Stored data entries

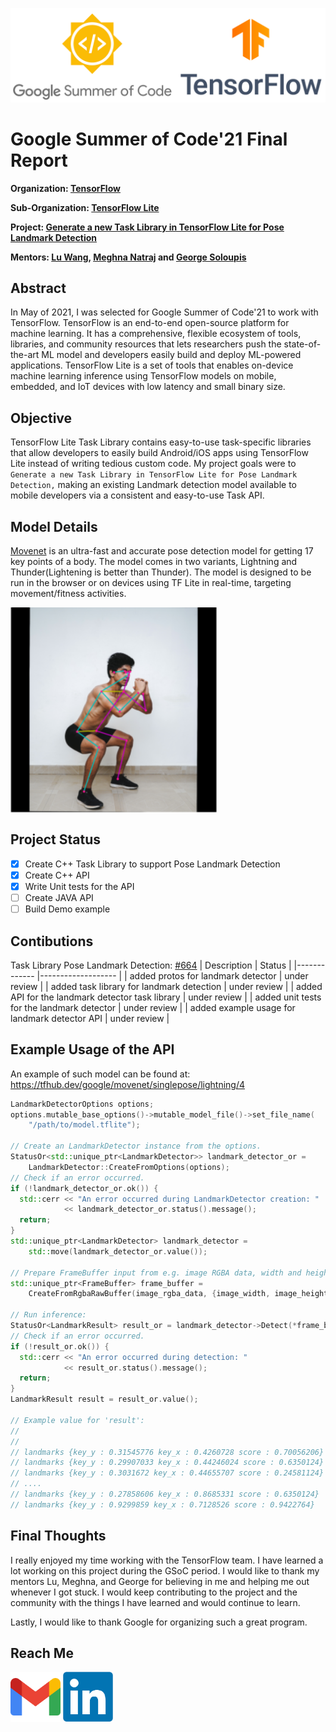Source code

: ![GSoC_TF_logos](./assets/logos.png) 

# Google Summer of Code'21 Final Report

**Organization: [TensorFlow](https://github.com/tensorflow/tensorflow)**

**Sub-Organization: [TensorFlow Lite](https://github.com/tensorflow/tflite-support)**

**Project: [Generate a new Task Library in TensorFlow Lite for Pose Landmark Detection](https://summerofcode.withgoogle.com/projects/#4573319526875136)**

**Mentors: [Lu Wang](https://www.linkedin.com/in/lu-wang-21619a31/), [Meghna Natraj](https://www.linkedin.com/in/meghnanatraj/) and [George Soloupis](https://www.linkedin.com/in/george-soloupis/)**

## Abstract

In May of 2021, I was selected for Google Summer of Code'21 to work with TensorFlow. TensorFlow is an end-to-end open-source platform for machine learning. It has a comprehensive, flexible ecosystem of tools, libraries, and community resources that lets researchers push the state-of-the-art ML model and developers easily build and deploy ML-powered applications. TensorFlow Lite is a set of tools that enables on-device machine learning inference using TensorFlow models on mobile, embedded, and IoT devices with low latency and small binary size.  

## Objective

TensorFlow Lite Task Library contains easy-to-use task-specific libraries that allow developers to easily build Android/iOS apps using TensorFlow Lite instead of writing tedious custom code. My project goals were to `Generate a new Task Library in TensorFlow Lite for Pose Landmark Detection,` making an existing Landmark detection model available to mobile developers via a consistent and easy-to-use Task API.

## Model Details

[Movenet](https://blog.tensorflow.org/2021/05/next-generation-pose-detection-with-movenet-and-tensorflowjs.html) is an ultra-fast and accurate pose detection model for getting 17 key points of a body. The model comes in two variants, Lightning and Thunder(Lightening is better than Thunder). The model is designed to be run in the browser or on devices using TF Lite in real-time, targeting movement/fitness activities.


<img align="center" src="assets/pose.png"> </img>


## Project Status

- [x]  Create C++ Task Library to support Pose Landmark Detection 
- [x]  Create C++ API
- [x]  Write Unit tests for the API
- [ ]  Create JAVA API
- [ ]  Build Demo example

## Contibutions
Task Library Pose Landmark Detection: [#664](https://github.com/tensorflow/tflite-support/pull/664)
| Description | Status            	|
|-------------	|-------------------	|
| added protos for landmark detector  	| under review            	|
| added task library for landmark detection     	| under review            	|
| added API for the landmark detector task library     	| under review            	|
| added unit tests for the landmark detector   | under review            	|
| added example usage for landmark detector API     	| under review      	|


## Example Usage of the API

An example of such model can be found at:
https://tfhub.dev/google/movenet/singlepose/lightning/4

```cc
LandmarkDetectorOptions options;
options.mutable_base_options()->mutable_model_file()->set_file_name(
    "/path/to/model.tflite");

// Create an LandmarkDetector instance from the options.
StatusOr<std::unique_ptr<LandmarkDetector>> landmark_detector_or =
    LandmarkDetector::CreateFromOptions(options);
// Check if an error occurred.
if (!landmark_detector_or.ok()) {
  std::cerr << "An error occurred during LandmarkDetector creation: "
            << landmark_detector_or.status().message();
  return;
}
std::unique_ptr<LandmarkDetector> landmark_detector =
    std::move(landmark_detector_or.value());

// Prepare FrameBuffer input from e.g. image RGBA data, width and height:
std::unique_ptr<FrameBuffer> frame_buffer =
    CreateFromRgbaRawBuffer(image_rgba_data, {image_width, image_height});

// Run inference:
StatusOr<LandmarkResult> result_or = landmark_detector->Detect(*frame_buffer);
// Check if an error occurred.
if (!result_or.ok()) {
  std::cerr << "An error occurred during detection: "
            << result_or.status().message();
  return;
}
LandmarkResult result = result_or.value();

// Example value for 'result':
//
// 
// landmarks {key_y : 0.31545776 key_x : 0.4260728 score : 0.70056206}
// landmarks {key_y : 0.29907033 key_x : 0.44246024 score : 0.6350124}
// landmarks {key_y : 0.3031672 key_x : 0.44655707 score : 0.24581124}
// ....
// landmarks {key_y : 0.27858606 key_x : 0.8685331 score : 0.6350124}
// landmarks {key_y : 0.9299859 key_x : 0.7128526 score : 0.9422764}
```


## Final Thoughts

I really enjoyed my time working with the TensorFlow team. I have learned a lot working on this project during the GSoC period. I would like to thank my mentors Lu, Meghna, and George for believing in me and helping me out whenever I got stuck. I would keep contributing to the project and the community with the things I have learned and would continue to learn. 

Lastly, I would like to thank Google for organizing such a great program.


## Reach Me

<p align="left">
  <a href="mailto:milind170799@gmail.com?subject = Hello from your GitHub README&body = Message"><img src="./assets/gmail.png" height="80px" width="80px" alt="Gmail" ></a>
  <a href="https://www.linkedin.com/in/milind-thakur-17july99/"><img src="./assets/linkedin.png" height="80px" width="80px" alt="LinkedIn"></a>
</p>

## Task prompt:
Give only the number of lines in the data that hold the string "occurred".

## Your response:
4